■ ABOUT THIS EXERCISE ■
Reproduce, character for character, the lines below from the first through the one with "- Email: [basilxg321@gmail.com](mailto:basilxg321@gmail.com)". Leave pictures out.
**** MATERIALS PROVIDED ****
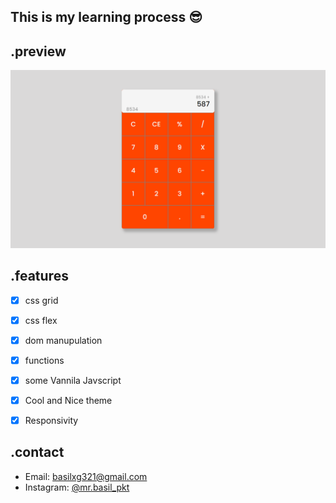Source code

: ## This is my learning process 😎
## .preview
![Javascript Calculator App](./images/screenshot.png)

## .features
- [x] css grid
- [x] css flex
- [x] dom manupulation
- [x] functions
- [x] some Vannila Javscript
- [x] Cool and Nice theme
- [x] Responsivity


## .contact
- Email: [basilxg321@gmail.com](mailto:basilxg321@gmail.com)
- Instagram: [@mr.basil_pkt](https://instagram.com/mr.basil_pkt)

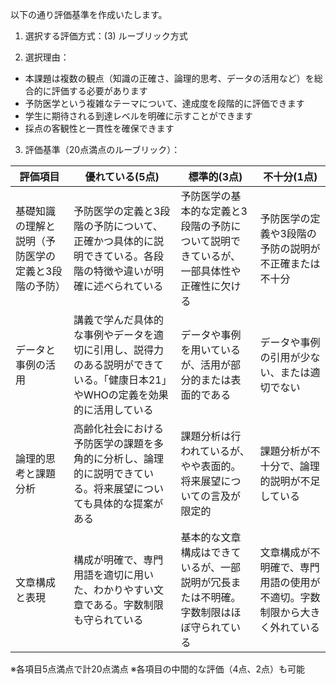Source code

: 以下の通り評価基準を作成いたします。

1. 選択する評価方式：(3) ルーブリック方式

2. 選択理由：
- 本課題は複数の観点（知識の正確さ、論理的思考、データの活用など）を総合的に評価する必要があります
- 予防医学という複雑なテーマについて、達成度を段階的に評価できます
- 学生に期待される到達レベルを明確に示すことができます
- 採点の客観性と一貫性を確保できます

3. 評価基準（20点満点のルーブリック）：

| 評価項目 | 優れている(5点) | 標準的(3点) | 不十分(1点) |
|---------|----------------|-------------|------------|
| 基礎知識の理解と説明（予防医学の定義と3段階の予防） | 予防医学の定義と3段階の予防について、正確かつ具体的に説明できている。各段階の特徴や違いが明確に述べられている | 予防医学の基本的な定義と3段階の予防について説明できているが、一部具体性や正確性に欠ける | 予防医学の定義や3段階の予防の説明が不正確または不十分 |
| データと事例の活用 | 講義で学んだ具体的な事例やデータを適切に引用し、説得力のある説明ができている。「健康日本21」やWHOの定義を効果的に活用している | データや事例を用いているが、活用が部分的または表面的である | データや事例の引用が少ない、または適切でない |
| 論理的思考と課題分析 | 高齢化社会における予防医学の課題を多角的に分析し、論理的に説明できている。将来展望についても具体的な提案がある | 課題分析は行われているが、やや表面的。将来展望についての言及が限定的 | 課題分析が不十分で、論理的説明が不足している |
| 文章構成と表現 | 構成が明確で、専門用語を適切に用いた、わかりやすい文章である。字数制限も守られている | 基本的な文章構成はできているが、一部説明が冗長または不明確。字数制限はほぼ守られている | 文章構成が不明確で、専門用語の使用が不適切。字数制限から大きく外れている |

※各項目5点満点で計20点満点
※各項目の中間的な評価（4点、2点）も可能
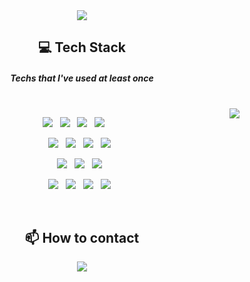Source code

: <div align="center">
  <img src="https://capsule-render.vercel.app/api?type=waving&color=timeAuto&height=230&section=header&text=Hello%!%20I'm%20JiAe&animation=fadeIn&fontSize=50&fontAlignY=35" />
  
  <h2>💻 Tech Stack</h2>
  <h5> Techs that I've used at least once </h5>
  
  <br>
  
  <img align="right" src="https://github-readme-stats.vercel.app/api/top-langs/?username=jiae-kim&theme=dracula&layout=compact&langs_count=8"/>
  
  <p>
    <img src="https://img.shields.io/badge/Java-007396?style=flat&logo=Java&logoColor=white"/></a>&nbsp;&nbsp;
    <img src="https://img.shields.io/badge/HTML5-E34F26?style=flat&logo=html5&logoColor=white"/>&nbsp;&nbsp;
    <img src="https://img.shields.io/badge/CSS3-1572B6?style=flat&logo=css3&logoColor=white"/>&nbsp;&nbsp;
    <img src="https://img.shields.io/badge/JavaScript-gray?style=flat&logo=JavaScript&logoColor=F7DF1E"/>&nbsp;&nbsp;
  </p>
  <p>
    <img src="https://img.shields.io/badge/MySQL-4479A1?style=flat&logo=MySQL&logoColor=white"/>&nbsp;&nbsp;
    <img src="https://img.shields.io/badge/jQuery-0769AD?style=flat&logo=jQuery&logoColor=white"/></a>&nbsp;&nbsp;
    <img src="https://img.shields.io/badge/Spring-6DB33F?style=flat&logo=Spring&logoColor=white"/></a>&nbsp;&nbsp;
    <img src="https://img.shields.io/badge/Thymeleaf-005F0F?style=flat&logo=Thymeleaf&logoColor=white"/>&nbsp;&nbsp;
  </p>
  <p>
    <img src="https://img.shields.io/badge/Eclipse IDE-2C2255?style=flat&logo=Eclipse&logoColor=white"/>&nbsp;&nbsp; 
    <img src="https://img.shields.io/badge/Visual Studio Code-007ACC?style=flat&logo=Visual Studio Code&logoColor=white"/>&nbsp;&nbsp; 
    <img src="https://img.shields.io/badge/IntelliJ IDEA-gray?style=flat&logo=IntelliJ IDEA&logoColor=white"/>&nbsp;&nbsp; 
  </p>
  <p>
    <img src="https://img.shields.io/badge/Apache Tomcat-F8DC75?style=flat&logo=Apache Tomcat&logoColor=white"/>&nbsp;&nbsp; 
    <img src="https://img.shields.io/badge/Gradle-02303A?style=flat&logo=Gradle&logoColor=white"/>&nbsp;&nbsp; 
    <img src="https://img.shields.io/badge/Bootstrap-7952B3?style=flat&logo=Bootstrap&logoColor=white"/>&nbsp;&nbsp; 
    <img src="https://img.shields.io/badge/Git-F05032?style=flat&logo=Git&logoColor=white"/>&nbsp;&nbsp;
  </p>

  <br>

  <h2>📫 How to contact</h2>
  <a href="mailto:jiae9522@gmail.com"><img src="https://img.shields.io/badge/-jiae9522%40gmail.com-lightgreen?logo=Gmail&link=jiae9522@gmail.com"/></a>
  
  <br>
</div>




<!--
**jiae-kim/jiae-kim** is a ✨ _special_ ✨ repository because its `README.md` (this file) appears on your GitHub profile.

Here are some ideas to get you started:

- 🔭 I’m currently working on ...
- 🌱 I’m currently learning ...
- 👯 I’m looking to collaborate on ...
- 🤔 I’m looking for help with ...
- 💬 Ask me about ...
- 😄 Pronouns: ...
- ⚡ Fun fact: I was a swimmer 🐳🏊

  <h2>🍀 I love</h2>
  <p>⚽⚾ Sports &nbsp;&nbsp; 📽️ Movie &nbsp;&nbsp; 🎧 Music &nbsp;&nbsp; 🗺️ Traveling</p>

  <p>
    <img src="https://img.shields.io/badge/GitHub-gray?style=flat&logo=GitHub&logoColor=black"/>&nbsp;&nbsp;
    <img src="https://img.shields.io/badge/Notion-b4f5bd?style=flat&logo=Notion&logoColor=black"/>&nbsp;&nbsp;
    <img src="https://img.shields.io/badge/Notepad++-90E59A?style=flat&logo=notepad%2b%2b&logoColor=black" />&nbsp;&nbsp;
    <img src="https://img.shields.io/badge/Discord-5865F2?style=flat&logo=Discord&logoColor=black"/>&nbsp;&nbsp;
  </p>


-->



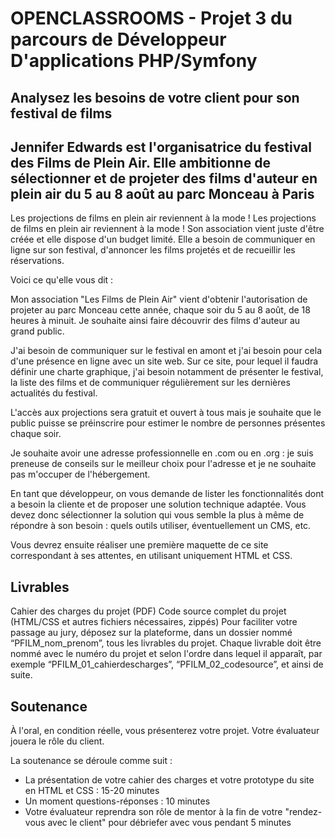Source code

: # **OPENCLASSROOMS** - Projet 3 du parcours de Développeur D'applications PHP/Symfony

## Analysez les besoins de votre client pour son festival de films

## Jennifer Edwards est l'organisatrice du festival des Films de Plein Air. Elle ambitionne de sélectionner et de projeter des films d'auteur en plein air du 5 au 8 août au parc Monceau à Paris

Les projections de films en plein air reviennent à la mode !
Les projections de films en plein air reviennent à la mode !
Son association vient juste d'être créée et elle dispose d'un budget limité. Elle a besoin de communiquer en ligne sur son festival, d'annoncer les films projetés et de recueillir les réservations.

Voici ce qu'elle vous dit :

Mon association "Les Films de Plein Air" vient d'obtenir l'autorisation de projeter au parc Monceau cette année, chaque soir du 5 au 8 août, de 18 heures à minuit. Je souhaite ainsi faire découvrir des films d'auteur au grand public.

J'ai besoin de communiquer sur le festival en amont et j'ai besoin pour cela d'une présence en ligne avec un site web. Sur ce site, pour lequel il faudra définir une charte graphique, j'ai besoin notamment de présenter le festival, la liste des films et de communiquer régulièrement sur les dernières actualités du festival.

L'accès aux projections sera gratuit et ouvert à tous mais je souhaite que le public puisse se préinscrire pour estimer le nombre de personnes présentes chaque soir.

Je souhaite avoir une adresse professionnelle en .com ou en .org : je suis preneuse de conseils sur le meilleur choix pour l'adresse et je ne souhaite pas m'occuper de l'hébergement.

En tant que développeur, on vous demande de lister les fonctionnalités dont a besoin la cliente et de proposer une solution technique adaptée. Vous devez donc sélectionner la solution qui vous semble la plus à même de répondre à son besoin : quels outils utiliser, éventuellement un CMS, etc.

Vous devrez ensuite réaliser une première maquette de ce site correspondant à ses attentes, en utilisant uniquement HTML et CSS.

## Livrables

Cahier des charges du projet (PDF)
Code source complet du projet (HTML/CSS et autres fichiers nécessaires, zippés)
Pour faciliter votre passage au jury, déposez sur la plateforme, dans un dossier nommé “PFILM_nom_prenom”, tous les livrables du projet. Chaque livrable doit être nommé avec le numéro du projet et selon l'ordre dans lequel il apparaît, par exemple “PFILM_01_cahierdescharges”, “PFILM_02_codesource”, et ainsi de suite.

## Soutenance

À l'oral, en condition réelle, vous présenterez votre projet. Votre évaluateur jouera le rôle du client.

La soutenance se déroule comme suit :

* La présentation de votre cahier des charges et votre prototype du site en HTML et CSS : 15-20 minutes
* Un moment questions-réponses : 10 minutes
* Votre évaluateur reprendra son rôle de mentor à la fin de votre "rendez-vous avec le client" pour débriefer avec vous pendant 5 minutes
****
■ THE COMPLETED TASK ■
Source code

: ## This is my learning process 😎
## .preview
![Javascript Calculator App](./images/screenshot.png)

## .features
- [x] css grid
- [x] css flex
- [x] dom manupulation
- [x] functions
- [x] some Vannila Javscript
- [x] Cool and Nice theme
- [x] Responsivity


## .contact
- Email: [basilxg321@gmail.com](mailto:basilxg321@gmail.com)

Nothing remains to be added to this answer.